Vulnerability Corpus

Here is a running list of vulnerabilities that have been found with Arbiter. This list is not exhaustive, but it is a good starting point for understanding how to use Arbiter to find vulnerabilities. Arbiter has a unique ability to detect anomaly behavior in a production-like environment. This can be used to audit mechanism design in smart contract systems as well as detect vulnerabilities in smart contracts.

Vulnerabilities

Portfolio Rebalancing: Severity - High

This was a critical vulnerability discovered in the Portfolio Contracts that we were auditing internally. The bug is described in this PR. To reproduce the vulnerability you can run the following command:

git clone https://github.com/primitivefinance/portfolio_simulations.git
cd portfolio_simulations
git checkout (bug-found)-invariant-pre-post-swap
cargo run --release

The bug was not caught by our prior audits and extensive test suit. The simulation ran an arbitrageur against the Portfolio AMM and a stochastic price path. The bug was identified after 18,000 swaps. It turns out that that Portfolio pools can reach an edge case where the pool reaches one of the tails of its liquidity distribution and causes the invariant to jump, affecting the price of the trade. This would allow a swapper to take advantage of the mispriced funds and take funds from LPs. With arbiter we were able to run ~20000 swaps with this emulated protocol state in parallel with other parameters in <30s allowing us to discover this anomaly.

Rating System

Low: Includes both Non-critical (code style, clarity, syntax, versioning, off-chain monitoring (events, etc) and Low risk (e.g. assets are not at risk: state handling, function incorrect as to spec, issues with comments).
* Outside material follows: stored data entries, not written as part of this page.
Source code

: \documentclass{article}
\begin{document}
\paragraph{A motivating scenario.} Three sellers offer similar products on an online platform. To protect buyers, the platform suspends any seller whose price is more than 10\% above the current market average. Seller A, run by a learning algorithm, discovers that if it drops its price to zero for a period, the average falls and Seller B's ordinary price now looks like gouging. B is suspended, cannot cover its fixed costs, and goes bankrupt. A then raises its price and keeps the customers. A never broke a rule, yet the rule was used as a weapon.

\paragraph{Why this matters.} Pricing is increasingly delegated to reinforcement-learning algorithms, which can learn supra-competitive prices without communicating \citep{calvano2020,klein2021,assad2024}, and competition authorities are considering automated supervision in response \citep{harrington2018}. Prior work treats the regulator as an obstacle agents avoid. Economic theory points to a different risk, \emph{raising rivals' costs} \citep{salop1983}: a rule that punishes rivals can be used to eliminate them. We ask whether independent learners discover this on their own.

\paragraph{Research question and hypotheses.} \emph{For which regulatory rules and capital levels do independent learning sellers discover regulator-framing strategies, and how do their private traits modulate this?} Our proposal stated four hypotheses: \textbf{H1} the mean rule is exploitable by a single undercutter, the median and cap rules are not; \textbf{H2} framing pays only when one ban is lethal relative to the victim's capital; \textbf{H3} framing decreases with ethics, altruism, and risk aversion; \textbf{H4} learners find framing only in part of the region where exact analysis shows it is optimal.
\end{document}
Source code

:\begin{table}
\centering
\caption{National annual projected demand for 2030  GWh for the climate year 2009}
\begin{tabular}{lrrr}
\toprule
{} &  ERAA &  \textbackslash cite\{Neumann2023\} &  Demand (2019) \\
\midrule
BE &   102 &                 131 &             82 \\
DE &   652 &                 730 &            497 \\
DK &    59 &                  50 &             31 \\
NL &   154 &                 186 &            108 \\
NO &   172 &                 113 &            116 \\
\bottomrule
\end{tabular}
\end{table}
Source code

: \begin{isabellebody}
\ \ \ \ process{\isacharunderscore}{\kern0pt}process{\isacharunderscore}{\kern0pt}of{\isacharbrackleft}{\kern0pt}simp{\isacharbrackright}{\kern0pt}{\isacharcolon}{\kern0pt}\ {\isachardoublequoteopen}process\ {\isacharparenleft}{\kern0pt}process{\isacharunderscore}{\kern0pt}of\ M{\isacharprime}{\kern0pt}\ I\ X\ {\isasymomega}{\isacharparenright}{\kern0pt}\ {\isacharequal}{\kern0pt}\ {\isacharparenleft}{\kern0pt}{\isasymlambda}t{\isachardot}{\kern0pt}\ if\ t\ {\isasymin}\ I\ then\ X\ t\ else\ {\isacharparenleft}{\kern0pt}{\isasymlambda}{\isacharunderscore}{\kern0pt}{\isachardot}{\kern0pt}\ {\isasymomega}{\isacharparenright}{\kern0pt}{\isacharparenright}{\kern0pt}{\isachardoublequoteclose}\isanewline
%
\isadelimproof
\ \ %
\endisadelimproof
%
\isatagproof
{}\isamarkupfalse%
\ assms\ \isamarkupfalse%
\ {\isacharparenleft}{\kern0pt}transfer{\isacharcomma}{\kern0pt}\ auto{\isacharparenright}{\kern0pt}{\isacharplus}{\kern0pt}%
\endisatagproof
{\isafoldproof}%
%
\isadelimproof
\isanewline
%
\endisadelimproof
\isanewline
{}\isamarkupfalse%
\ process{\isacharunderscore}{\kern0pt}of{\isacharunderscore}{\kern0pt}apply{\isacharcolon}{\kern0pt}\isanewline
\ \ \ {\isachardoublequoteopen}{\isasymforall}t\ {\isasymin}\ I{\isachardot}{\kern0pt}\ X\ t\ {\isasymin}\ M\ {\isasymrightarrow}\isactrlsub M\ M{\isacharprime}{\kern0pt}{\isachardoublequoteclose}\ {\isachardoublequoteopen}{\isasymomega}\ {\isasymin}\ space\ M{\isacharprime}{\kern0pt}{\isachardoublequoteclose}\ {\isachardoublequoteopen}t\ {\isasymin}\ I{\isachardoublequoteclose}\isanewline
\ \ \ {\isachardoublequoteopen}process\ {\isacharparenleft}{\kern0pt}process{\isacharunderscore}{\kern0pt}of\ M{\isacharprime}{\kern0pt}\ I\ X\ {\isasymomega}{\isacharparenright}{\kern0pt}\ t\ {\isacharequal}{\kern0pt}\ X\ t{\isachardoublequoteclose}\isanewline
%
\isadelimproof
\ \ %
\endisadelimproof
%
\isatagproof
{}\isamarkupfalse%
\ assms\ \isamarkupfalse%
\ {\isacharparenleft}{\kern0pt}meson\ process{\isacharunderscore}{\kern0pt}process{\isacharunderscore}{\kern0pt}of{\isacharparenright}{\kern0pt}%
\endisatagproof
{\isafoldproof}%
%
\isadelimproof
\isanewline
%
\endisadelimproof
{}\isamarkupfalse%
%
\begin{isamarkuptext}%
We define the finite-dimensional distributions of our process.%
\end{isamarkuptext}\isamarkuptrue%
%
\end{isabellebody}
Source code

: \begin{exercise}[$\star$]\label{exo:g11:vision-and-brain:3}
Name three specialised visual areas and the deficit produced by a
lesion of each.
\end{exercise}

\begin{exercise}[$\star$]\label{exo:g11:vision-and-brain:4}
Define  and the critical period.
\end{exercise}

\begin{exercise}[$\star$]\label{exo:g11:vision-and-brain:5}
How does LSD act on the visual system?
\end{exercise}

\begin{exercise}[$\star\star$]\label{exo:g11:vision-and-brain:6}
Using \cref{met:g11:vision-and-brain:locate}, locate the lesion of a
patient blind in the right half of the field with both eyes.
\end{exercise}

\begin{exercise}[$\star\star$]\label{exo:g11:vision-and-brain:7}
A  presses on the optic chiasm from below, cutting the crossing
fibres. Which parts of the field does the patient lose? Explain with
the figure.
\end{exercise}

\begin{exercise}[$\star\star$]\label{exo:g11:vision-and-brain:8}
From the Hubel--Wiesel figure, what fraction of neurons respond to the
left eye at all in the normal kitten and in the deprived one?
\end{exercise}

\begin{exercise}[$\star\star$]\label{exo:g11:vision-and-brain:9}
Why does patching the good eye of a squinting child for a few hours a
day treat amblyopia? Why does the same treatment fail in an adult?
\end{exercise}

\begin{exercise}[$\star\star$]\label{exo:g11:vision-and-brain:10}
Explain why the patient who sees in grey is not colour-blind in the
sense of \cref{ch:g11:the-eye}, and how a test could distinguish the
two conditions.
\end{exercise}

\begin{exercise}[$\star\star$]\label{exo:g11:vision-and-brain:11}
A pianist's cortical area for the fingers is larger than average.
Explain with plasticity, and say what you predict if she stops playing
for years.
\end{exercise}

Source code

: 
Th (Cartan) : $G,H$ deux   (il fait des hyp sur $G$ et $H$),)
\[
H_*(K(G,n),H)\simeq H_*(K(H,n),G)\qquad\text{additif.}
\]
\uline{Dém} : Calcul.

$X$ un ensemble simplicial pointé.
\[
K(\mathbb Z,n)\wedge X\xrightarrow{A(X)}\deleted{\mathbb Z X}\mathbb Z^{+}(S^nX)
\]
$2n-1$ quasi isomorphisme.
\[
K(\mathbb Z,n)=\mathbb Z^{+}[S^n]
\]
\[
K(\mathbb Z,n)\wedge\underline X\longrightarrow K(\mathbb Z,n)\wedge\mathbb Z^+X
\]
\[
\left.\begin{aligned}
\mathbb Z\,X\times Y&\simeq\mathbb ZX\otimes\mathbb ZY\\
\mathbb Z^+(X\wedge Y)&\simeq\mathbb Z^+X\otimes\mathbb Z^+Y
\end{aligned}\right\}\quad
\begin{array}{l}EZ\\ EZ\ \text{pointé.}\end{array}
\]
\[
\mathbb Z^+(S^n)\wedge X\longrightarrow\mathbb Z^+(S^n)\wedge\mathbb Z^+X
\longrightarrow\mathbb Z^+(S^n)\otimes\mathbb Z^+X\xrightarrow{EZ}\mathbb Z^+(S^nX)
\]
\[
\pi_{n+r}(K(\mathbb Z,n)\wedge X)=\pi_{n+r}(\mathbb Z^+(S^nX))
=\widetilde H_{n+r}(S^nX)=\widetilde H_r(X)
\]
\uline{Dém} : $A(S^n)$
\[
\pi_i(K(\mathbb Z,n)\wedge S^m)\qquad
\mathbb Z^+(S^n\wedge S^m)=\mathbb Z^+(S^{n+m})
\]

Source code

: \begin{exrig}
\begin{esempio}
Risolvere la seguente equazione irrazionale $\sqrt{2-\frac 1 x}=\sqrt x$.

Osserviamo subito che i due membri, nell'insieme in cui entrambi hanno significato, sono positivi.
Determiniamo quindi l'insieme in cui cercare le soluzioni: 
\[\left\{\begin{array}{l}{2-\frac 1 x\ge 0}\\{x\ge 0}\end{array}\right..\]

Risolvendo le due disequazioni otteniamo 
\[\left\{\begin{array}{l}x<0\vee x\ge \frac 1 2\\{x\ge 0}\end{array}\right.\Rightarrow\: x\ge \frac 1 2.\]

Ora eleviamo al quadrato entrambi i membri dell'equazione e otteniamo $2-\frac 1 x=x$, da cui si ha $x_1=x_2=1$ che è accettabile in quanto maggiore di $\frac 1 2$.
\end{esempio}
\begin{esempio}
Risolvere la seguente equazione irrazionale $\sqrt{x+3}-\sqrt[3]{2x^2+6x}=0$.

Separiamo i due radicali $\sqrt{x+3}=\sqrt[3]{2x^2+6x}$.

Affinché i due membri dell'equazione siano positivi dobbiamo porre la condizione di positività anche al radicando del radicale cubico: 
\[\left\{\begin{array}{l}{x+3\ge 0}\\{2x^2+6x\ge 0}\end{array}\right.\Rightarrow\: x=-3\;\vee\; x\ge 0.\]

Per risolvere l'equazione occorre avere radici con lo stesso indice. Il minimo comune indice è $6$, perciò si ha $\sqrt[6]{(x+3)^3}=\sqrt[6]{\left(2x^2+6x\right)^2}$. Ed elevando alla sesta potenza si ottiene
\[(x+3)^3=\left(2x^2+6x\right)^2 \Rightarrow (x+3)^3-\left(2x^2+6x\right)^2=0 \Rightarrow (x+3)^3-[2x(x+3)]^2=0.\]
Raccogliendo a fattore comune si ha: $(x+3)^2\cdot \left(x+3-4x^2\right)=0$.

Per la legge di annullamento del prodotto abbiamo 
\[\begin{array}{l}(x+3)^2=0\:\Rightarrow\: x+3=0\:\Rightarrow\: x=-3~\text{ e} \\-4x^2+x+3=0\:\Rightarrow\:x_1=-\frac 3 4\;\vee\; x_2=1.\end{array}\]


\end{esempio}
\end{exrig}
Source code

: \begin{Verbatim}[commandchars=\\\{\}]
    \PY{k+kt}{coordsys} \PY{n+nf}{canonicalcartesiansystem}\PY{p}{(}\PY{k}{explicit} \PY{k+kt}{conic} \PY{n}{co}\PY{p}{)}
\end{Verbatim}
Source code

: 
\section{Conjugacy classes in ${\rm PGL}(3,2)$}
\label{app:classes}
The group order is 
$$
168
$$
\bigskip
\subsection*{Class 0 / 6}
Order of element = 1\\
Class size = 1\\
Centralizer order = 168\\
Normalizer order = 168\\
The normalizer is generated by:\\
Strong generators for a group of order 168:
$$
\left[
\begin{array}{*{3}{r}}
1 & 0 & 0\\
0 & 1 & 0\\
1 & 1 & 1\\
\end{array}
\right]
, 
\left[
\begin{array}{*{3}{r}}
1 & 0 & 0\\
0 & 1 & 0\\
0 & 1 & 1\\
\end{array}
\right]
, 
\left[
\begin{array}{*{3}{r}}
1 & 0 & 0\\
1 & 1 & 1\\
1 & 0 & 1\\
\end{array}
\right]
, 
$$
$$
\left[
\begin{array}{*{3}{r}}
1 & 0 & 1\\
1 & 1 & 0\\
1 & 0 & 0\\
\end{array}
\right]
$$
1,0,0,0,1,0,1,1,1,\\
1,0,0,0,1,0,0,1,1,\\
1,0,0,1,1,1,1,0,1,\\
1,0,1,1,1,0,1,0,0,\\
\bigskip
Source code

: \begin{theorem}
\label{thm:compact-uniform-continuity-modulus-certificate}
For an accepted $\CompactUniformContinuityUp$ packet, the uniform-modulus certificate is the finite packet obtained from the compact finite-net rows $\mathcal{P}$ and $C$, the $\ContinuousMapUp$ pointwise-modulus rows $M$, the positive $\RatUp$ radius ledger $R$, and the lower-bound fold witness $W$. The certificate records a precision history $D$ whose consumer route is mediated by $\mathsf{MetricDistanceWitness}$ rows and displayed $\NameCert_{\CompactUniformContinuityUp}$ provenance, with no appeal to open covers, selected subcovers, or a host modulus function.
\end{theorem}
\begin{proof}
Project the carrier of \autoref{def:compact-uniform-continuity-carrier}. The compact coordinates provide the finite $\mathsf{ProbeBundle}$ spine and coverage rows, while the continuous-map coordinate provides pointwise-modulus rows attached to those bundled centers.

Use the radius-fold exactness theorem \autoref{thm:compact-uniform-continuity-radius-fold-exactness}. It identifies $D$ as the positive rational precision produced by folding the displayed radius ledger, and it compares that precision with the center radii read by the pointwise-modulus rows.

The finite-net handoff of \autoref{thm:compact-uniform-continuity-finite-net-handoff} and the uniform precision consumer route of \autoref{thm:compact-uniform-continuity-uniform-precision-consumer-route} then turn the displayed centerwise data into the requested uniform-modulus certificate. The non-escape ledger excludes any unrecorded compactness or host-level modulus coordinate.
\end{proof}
Med: Assets not at direct risk, but the function of the protocol or its availability could be impacted, or leak value with a hypothetical attack path with stated assumptions, but external requirements.

High: Assets can be stolen/lost/compromised directly (or indirectly if there is a valid attack path that does not have hand-wavy hypotheticals). These are considered critical issues that should be addressed immediately.

This criteria is based on the Code4rena judging criteria.

Resources for Classifying Vulnerabilities

• CVSS system.
• OWASP system.
• SWC system.
• Code4rena

Contributing to the Corpus

If you find any vulnerabilities with Arbiter, please submit a pull request to this file with the vulnerability and a description of the vulnerability, a link to the arbiter repo and post mortem and steps to reproduce. If the vulnerability is in the wild and has not yet been patched, please do your best to work with the team responsible for the vulnerability to resolve the vulnerability before disclosing it publicly.